Comment by John Dishon on February 26, 2009 at 6:56am
Comment by John Dishon on February 26, 2009 at 6:44am
What did you find iffy about it?

And no, I don't think it will go to court. Text to speech has been around for a long time and no one complained about it before. Furthermore, if authors don't like it, they don't have to allow a Kindle edition to be made. I also think the article I linked to is right. If it is right, then the Author's Guild doesn't have a leg to stand on and the court would probably not even hear the case.
Comment by B.R.Stateham on February 26, 2009 at 6:36am
I read that article, John. Frankly, it sounds 'iffy' to me. I think this whole issue is heading for a court room. Don't you?
Comment by John Dishon on February 26, 2009 at 6:30am
Comment by B.R.Stateham on February 26, 2009 at 5:23am
Read the article, Eric. Interesting.
Comment by Eric Christopherson on February 26, 2009 at 5:07am
On your #2 B.R., here's an article on how the Kindle 2 is being used to avoid paying audio rights to authors.

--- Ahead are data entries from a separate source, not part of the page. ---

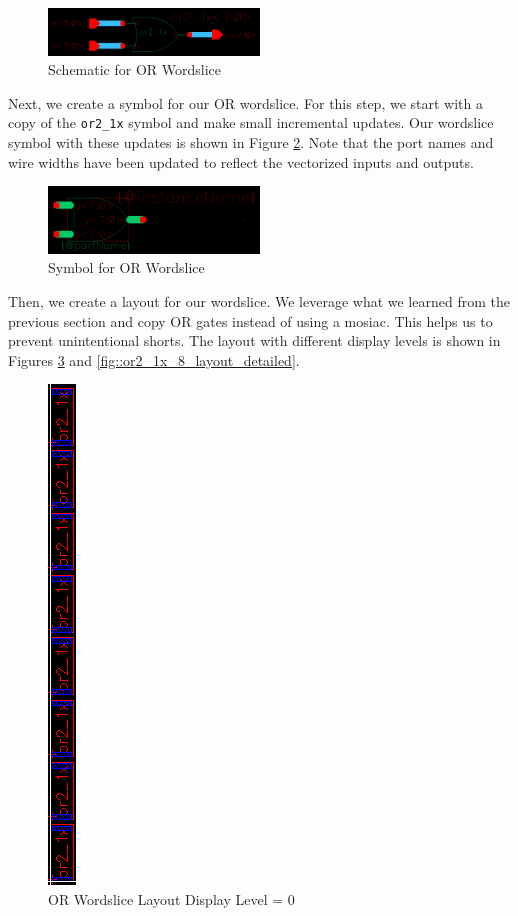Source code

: \documentclass{article}
\begin{document}
	\begin{figure}[H]
		\centerline{\includegraphics[width=0.5\textwidth]{or2_1x_8_schematic.png}}
		\caption{Schematic for OR Wordslice}
		\label{fig::or2_1x_8_schematic}
	\end{figure}
	
	\noindent Next, we create a symbol for our OR wordslice. For this step, we start with a copy of the \texttt{or2\_1x} symbol and make small incremental updates. Our wordslice symbol with these updates is shown in Figure \ref{fig::or2_1x_8_symbol}. Note that the port names and wire widths have been updated to reflect the vectorized inputs and outputs.
	
	\begin{figure}[H]
		\centerline{\includegraphics[width=0.5\textwidth]{or2_1x_8_symbol.png}}
		\caption{Symbol for OR Wordslice}
		\label{fig::or2_1x_8_symbol}
	\end{figure}
	
	\noindent Then, we create a layout for our wordslice. We leverage what we learned from the previous section and copy OR gates instead of using a mosiac. This helps us to prevent unintentional shorts. The layout with different display levels is shown in Figures \ref{fig::or2_1x_8_layout_overview} and \ref{fig::or2_1x_8_layout_detailed}.
	
	\begin{figure}[H]
		\centerline{\includegraphics[height=0.8\textwidth, angle=270]{or2_1x_8_layout_overview.png}}
		\caption{OR Wordslice Layout Display Level = 0}
		\label{fig::or2_1x_8_layout_overview}
	\end{figure}
	
\end{document}
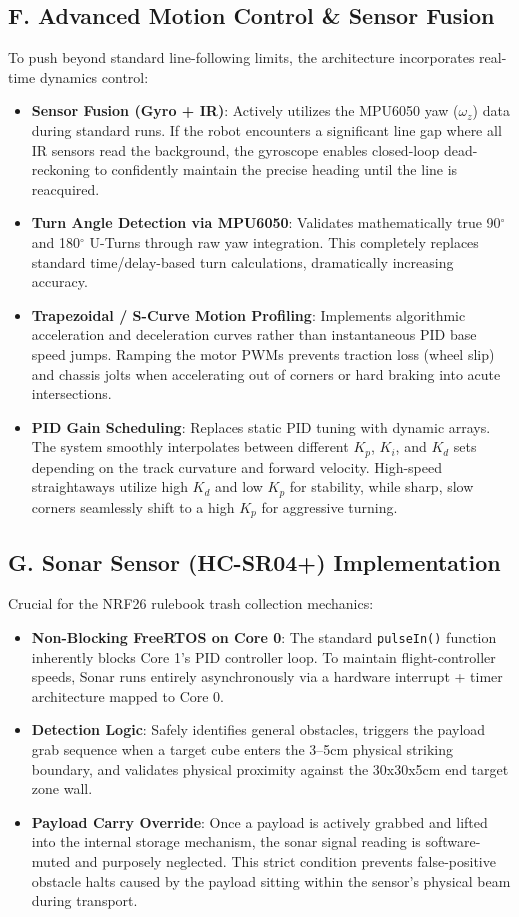 \documentclass[12pt,a4paper]{article}
\begin{document}
\subsection*{F. Advanced Motion Control \& Sensor Fusion}
To push beyond standard line-following limits, the architecture incorporates real-time dynamics control:
\begin{itemize}
    \item \textbf{Sensor Fusion (Gyro + IR)}: Actively utilizes the MPU6050 yaw ($\omega_z$) data during standard runs. If the robot encounters a significant line gap where all IR sensors read the background, the gyroscope enables closed-loop dead-reckoning to confidently maintain the precise heading until the line is reacquired.
    \item \textbf{Turn Angle Detection via MPU6050}: Validates mathematically true 90$^\circ$ and 180$^\circ$ U-Turns through raw yaw integration. This completely replaces standard time/delay-based turn calculations, dramatically increasing accuracy.
    \item \textbf{Trapezoidal / S-Curve Motion Profiling}: Implements algorithmic acceleration and deceleration curves rather than instantaneous PID base speed jumps. Ramping the motor PWMs prevents traction loss (wheel slip) and chassis jolts when accelerating out of corners or hard braking into acute intersections.
    \item \textbf{PID Gain Scheduling}: Replaces static PID tuning with dynamic arrays. The system smoothly interpolates between different $K_p$, $K_i$, and $K_d$ sets depending on the track curvature and forward velocity. High-speed straightaways utilize high $K_d$ and low $K_p$ for stability, while sharp, slow corners seamlessly shift to a high $K_p$ for aggressive turning.
\end{itemize}

\subsection*{G. Sonar Sensor (HC-SR04+) Implementation}
Crucial for the NRF26 rulebook trash collection mechanics:
\begin{itemize}
    \item \textbf{Non-Blocking FreeRTOS on Core 0}: The standard \lstinline|pulseIn()| function inherently blocks Core 1's PID controller loop. To maintain flight-controller speeds, Sonar runs entirely asynchronously via a hardware interrupt + timer architecture mapped to Core 0.
    \item \textbf{Detection Logic}: Safely identifies general obstacles, triggers the payload grab sequence when a target cube enters the 3--5cm physical striking boundary, and validates physical proximity against the 30x30x5cm end target zone wall. 
    \item \textbf{Payload Carry Override}: Once a payload is actively grabbed and lifted into the internal storage mechanism, the sonar signal reading is software-muted and purposely neglected. This strict condition prevents false-positive obstacle halts caused by the payload sitting within the sensor's physical beam during transport.
\end{itemize}
\end{document}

http://www.nytimes.com/2009/02/25/opinion/25blount.html?_r=1&th&emc=th
Comment by B.R.Stateham on February 25, 2009 at 4:35pm
There was an article in MSN news about who is buying the new Kindle 2. They interviewed some young woman who lives with her husband out in the wilds of Washington. And she loves the Kindle. . . but loves her traditional books even more. Interestingly, she said it was great to order out of Amazon but she much preferred her local bricks and mortar bookstore.

Maybe there is hope, eh?
Comment by Bob on February 25, 2009 at 4:18pm
It's a new world we are facing. Fortunately most people resist change, so we have a dozen more years ahead with paper books and new authors. After that, when the electronic generation dictates, we will have to wait and see what happens, but it doesn't look good through my tainted glasses.
Comment by John McFetridge on February 25, 2009 at 11:26am
There's a pretty good article in this month's Harpers, too.